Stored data
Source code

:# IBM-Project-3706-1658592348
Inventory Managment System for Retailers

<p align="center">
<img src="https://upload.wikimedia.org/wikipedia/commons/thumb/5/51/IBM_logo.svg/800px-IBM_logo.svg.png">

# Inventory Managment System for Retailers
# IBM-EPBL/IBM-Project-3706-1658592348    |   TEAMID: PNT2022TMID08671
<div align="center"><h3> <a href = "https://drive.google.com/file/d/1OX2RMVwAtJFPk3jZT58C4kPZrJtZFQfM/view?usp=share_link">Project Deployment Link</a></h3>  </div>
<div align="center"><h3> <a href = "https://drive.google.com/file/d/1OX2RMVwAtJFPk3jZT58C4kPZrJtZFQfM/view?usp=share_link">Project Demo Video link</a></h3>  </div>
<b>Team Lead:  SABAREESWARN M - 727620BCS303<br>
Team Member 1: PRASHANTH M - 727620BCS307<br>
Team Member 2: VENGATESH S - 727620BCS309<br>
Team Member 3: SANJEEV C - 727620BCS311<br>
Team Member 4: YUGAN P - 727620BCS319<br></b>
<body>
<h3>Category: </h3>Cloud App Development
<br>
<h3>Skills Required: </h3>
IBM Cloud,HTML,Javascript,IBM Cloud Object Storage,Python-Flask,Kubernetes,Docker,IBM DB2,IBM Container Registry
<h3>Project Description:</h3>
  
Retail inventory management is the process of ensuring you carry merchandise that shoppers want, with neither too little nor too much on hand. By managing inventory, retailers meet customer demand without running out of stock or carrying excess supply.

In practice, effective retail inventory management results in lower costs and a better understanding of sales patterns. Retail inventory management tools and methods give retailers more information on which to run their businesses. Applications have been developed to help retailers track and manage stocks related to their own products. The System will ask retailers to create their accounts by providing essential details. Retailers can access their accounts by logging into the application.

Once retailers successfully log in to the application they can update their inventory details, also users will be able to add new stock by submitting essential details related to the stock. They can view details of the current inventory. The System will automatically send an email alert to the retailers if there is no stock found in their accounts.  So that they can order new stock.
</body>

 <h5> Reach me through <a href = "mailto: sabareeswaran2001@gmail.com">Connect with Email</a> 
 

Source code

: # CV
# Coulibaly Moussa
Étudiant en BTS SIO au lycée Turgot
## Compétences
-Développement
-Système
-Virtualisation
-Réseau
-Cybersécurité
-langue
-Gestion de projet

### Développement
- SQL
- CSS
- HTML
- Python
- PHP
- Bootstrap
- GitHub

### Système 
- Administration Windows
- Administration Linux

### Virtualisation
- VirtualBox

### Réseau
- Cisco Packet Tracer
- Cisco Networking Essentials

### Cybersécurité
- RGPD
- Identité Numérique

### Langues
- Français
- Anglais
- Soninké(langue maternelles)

**THE TASK:**
Reproduce the data shown above with every line intact.

**OUTPUT FOR THIS EXERCISE:**
Source code

:# IBM-Project-3706-1658592348
Inventory Managment System for Retailers

<p align="center">
<img src="https://upload.wikimedia.org/wikipedia/commons/thumb/5/51/IBM_logo.svg/800px-IBM_logo.svg.png">

# Inventory Managment System for Retailers
# IBM-EPBL/IBM-Project-3706-1658592348    |   TEAMID: PNT2022TMID08671
<div align="center"><h3> <a href = "https://drive.google.com/file/d/1OX2RMVwAtJFPk3jZT58C4kPZrJtZFQfM/view?usp=share_link">Project Deployment Link</a></h3>  </div>
<div align="center"><h3> <a href = "https://drive.google.com/file/d/1OX2RMVwAtJFPk3jZT58C4kPZrJtZFQfM/view?usp=share_link">Project Demo Video link</a></h3>  </div>
<b>Team Lead:  SABAREESWARN M - 727620BCS303<br>
Team Member 1: PRASHANTH M - 727620BCS307<br>
Team Member 2: VENGATESH S - 727620BCS309<br>
Team Member 3: SANJEEV C - 727620BCS311<br>
Team Member 4: YUGAN P - 727620BCS319<br></b>
<body>
<h3>Category: </h3>Cloud App Development
<br>
<h3>Skills Required: </h3>
IBM Cloud,HTML,Javascript,IBM Cloud Object Storage,Python-Flask,Kubernetes,Docker,IBM DB2,IBM Container Registry
<h3>Project Description:</h3>
  
Retail inventory management is the process of ensuring you carry merchandise that shoppers want, with neither too little nor too much on hand. By managing inventory, retailers meet customer demand without running out of stock or carrying excess supply.

In practice, effective retail inventory management results in lower costs and a better understanding of sales patterns. Retail inventory management tools and methods give retailers more information on which to run their businesses. Applications have been developed to help retailers track and manage stocks related to their own products. The System will ask retailers to create their accounts by providing essential details. Retailers can access their accounts by logging into the application.

Once retailers successfully log in to the application they can update their inventory details, also users will be able to add new stock by submitting essential details related to the stock. They can view details of the current inventory. The System will automatically send an email alert to the retailers if there is no stock found in their accounts.  So that they can order new stock.
</body>

 <h5> Reach me through <a href = "mailto: sabareeswaran2001@gmail.com">Connect with Email</a> 
 

Source code

: # CV
# Coulibaly Moussa
Étudiant en BTS SIO au lycée Turgot
## Compétences
-Développement
-Système
-Virtualisation
-Réseau
-Cybersécurité
-langue
-Gestion de projet

### Développement
- SQL
- CSS
- HTML
- Python
- PHP
- Bootstrap
- GitHub

### Système 
- Administration Windows
- Administration Linux

### Virtualisation
- VirtualBox

### Réseau
- Cisco Packet Tracer
- Cisco Networking Essentials

### Cybersécurité
- RGPD
- Identité Numérique

### Langues
- Français
- Anglais
- Soninké(langue maternelles)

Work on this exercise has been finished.